No wonder the bigger banks, once they have recovered from the shock of having to pay all that compensation, are rubbing their hands with glee. They've been wanting to introduce a "saner" and more profitable approach to current account charging for years. It looks as if the courts will give them that opportunity. But don't knock it. Banks need to earn big profits just to pay for all the billions they've just flushed down the drain of the last credit boom.

Persimmon freezes all housebuilding

It seems like only yesterday that we were all worrying about Britain's chronic lack of housing stock, and how, unless more homes were built, it would cause house prices to rise so steeply that in time even a two-bed semi would set you back a million pounds or more.

Now the mortgage market has got so bad that Persimmon, Britain's largest housebuilder, is ceasing new construction altogether. There could scarcely be a more powerfully symbolic manifestation of the now-extreme correction taking place in the UK housing market.

The Government target was for 240,000 new homes a year, so as to produce three million additional dwellings by 2020. Never a realistic goal, it's now so much fish and chip paper. About 165,000 new homes were built last year, the peak of the boom. Many of these now lie empty, with new-build, inner-city apartment blocks, the preferred investment of buy-to-let landlords, particularly hard hit.

Some industry experts are predicting not much more than 100,000 completions for this year, and, unless the mortgage market picks up, even fewer the year after. The Bank of England's £50bn bank support operation may help the mortgage market to get going again, but it will do little good for the housing market now that the psychology of falling house prices has set in. Only a fool would buy today if they think they will be able to buy cheaper tomorrow.

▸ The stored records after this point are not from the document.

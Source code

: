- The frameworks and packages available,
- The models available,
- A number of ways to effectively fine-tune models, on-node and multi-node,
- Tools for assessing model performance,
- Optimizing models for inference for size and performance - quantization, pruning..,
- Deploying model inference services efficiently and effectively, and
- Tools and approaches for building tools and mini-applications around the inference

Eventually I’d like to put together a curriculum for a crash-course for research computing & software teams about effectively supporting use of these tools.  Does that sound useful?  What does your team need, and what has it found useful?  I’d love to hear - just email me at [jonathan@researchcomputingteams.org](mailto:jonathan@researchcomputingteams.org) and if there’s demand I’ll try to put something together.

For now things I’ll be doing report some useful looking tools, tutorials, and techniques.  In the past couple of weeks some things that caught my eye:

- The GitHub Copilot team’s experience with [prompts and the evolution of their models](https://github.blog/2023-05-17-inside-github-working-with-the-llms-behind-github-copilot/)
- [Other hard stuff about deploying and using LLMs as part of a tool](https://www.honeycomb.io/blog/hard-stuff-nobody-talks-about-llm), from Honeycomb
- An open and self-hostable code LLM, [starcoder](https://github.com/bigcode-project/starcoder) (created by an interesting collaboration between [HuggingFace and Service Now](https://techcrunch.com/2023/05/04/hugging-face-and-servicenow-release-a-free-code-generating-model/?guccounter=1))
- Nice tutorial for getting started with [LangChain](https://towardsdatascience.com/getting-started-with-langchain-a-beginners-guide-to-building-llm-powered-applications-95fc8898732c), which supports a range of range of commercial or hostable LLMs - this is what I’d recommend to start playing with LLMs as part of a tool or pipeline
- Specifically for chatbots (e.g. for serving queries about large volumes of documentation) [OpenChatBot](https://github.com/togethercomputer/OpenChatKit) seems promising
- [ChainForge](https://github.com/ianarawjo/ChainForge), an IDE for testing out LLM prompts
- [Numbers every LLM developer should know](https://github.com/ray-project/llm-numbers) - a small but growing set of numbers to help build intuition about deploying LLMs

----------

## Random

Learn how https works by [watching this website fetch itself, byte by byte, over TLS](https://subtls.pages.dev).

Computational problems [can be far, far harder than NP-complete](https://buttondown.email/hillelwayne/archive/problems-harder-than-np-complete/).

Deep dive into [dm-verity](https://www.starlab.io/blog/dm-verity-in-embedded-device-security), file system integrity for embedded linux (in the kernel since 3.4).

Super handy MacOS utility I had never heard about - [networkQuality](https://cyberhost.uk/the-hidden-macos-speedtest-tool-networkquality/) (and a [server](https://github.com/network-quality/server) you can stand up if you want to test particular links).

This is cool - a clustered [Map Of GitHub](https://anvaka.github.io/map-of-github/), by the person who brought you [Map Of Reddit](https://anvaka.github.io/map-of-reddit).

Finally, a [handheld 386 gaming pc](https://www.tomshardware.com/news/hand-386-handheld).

This in turn will severely limit new build until the overhang is cleared. Britain's demographic characteristics suggest that in the longer term there will be a continued problem of excessive demand on limited supply. Yet perhaps oddly, this doesn't necessarily imply that UK housing will resume double-digit rates of price increase once the present correction is done.

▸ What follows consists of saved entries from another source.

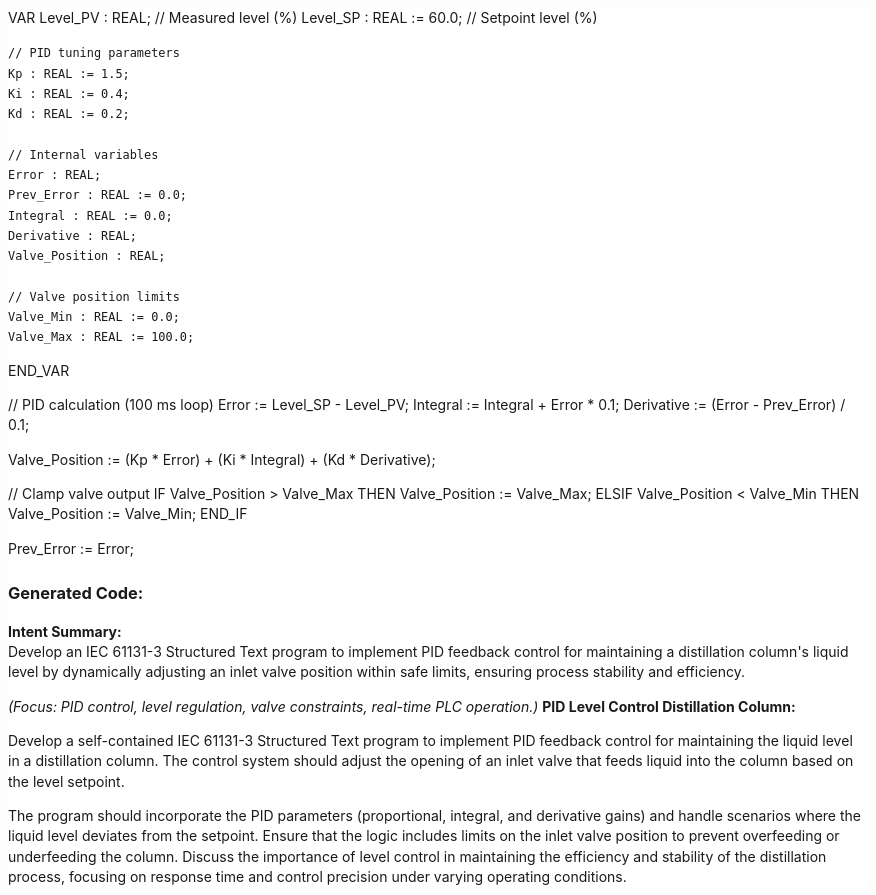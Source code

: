 VAR
    Level_PV : REAL;                      // Measured level (%)
    Level_SP : REAL := 60.0;              // Setpoint level (%)

    // PID tuning parameters
    Kp : REAL := 1.5;
    Ki : REAL := 0.4;
    Kd : REAL := 0.2;

    // Internal variables
    Error : REAL;
    Prev_Error : REAL := 0.0;
    Integral : REAL := 0.0;
    Derivative : REAL;
    Valve_Position : REAL;

    // Valve position limits
    Valve_Min : REAL := 0.0;
    Valve_Max : REAL := 100.0;
END_VAR

// PID calculation (100 ms loop)
Error := Level_SP - Level_PV;
Integral := Integral + Error * 0.1;
Derivative := (Error - Prev_Error) / 0.1;

Valve_Position := (Kp * Error) + (Ki * Integral) + (Kd * Derivative);

// Clamp valve output
IF Valve_Position > Valve_Max THEN
    Valve_Position := Valve_Max;
ELSIF Valve_Position < Valve_Min THEN
    Valve_Position := Valve_Min;
END_IF

Prev_Error := Error;

### Generated Code:
**Intent Summary:**  
Develop an IEC 61131-3 Structured Text program to implement PID feedback control for maintaining a distillation column's liquid level by dynamically adjusting an inlet valve position within safe limits, ensuring process stability and efficiency.  

*(Focus: PID control, level regulation, valve constraints, real-time PLC operation.)*
**PID Level Control Distillation Column:**

Develop a self-contained IEC 61131-3 Structured Text program to implement PID feedback control for maintaining the liquid level in a distillation column. The control system should adjust the opening of an inlet valve that feeds liquid into the column based on the level setpoint.

The program should incorporate the PID parameters (proportional, integral, and derivative gains) and handle scenarios where the liquid level deviates from the setpoint. Ensure that the logic includes limits on the inlet valve position to prevent overfeeding or underfeeding the column. Discuss the importance of level control in maintaining the efficiency and stability of the distillation process, focusing on response time and control precision under varying operating conditions.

Historically, house prices track average disposable incomes fairly closely. In the past five years, they have strayed very significantly above this long-term norm. It will require a quite severe correction of perhaps as much as 30 per cent to bring them back to trend. That process is very much underway. The wider economic consequences are still unknown, but for a major housebuilder to to switch off the cement mixer in this way doesn't bode well.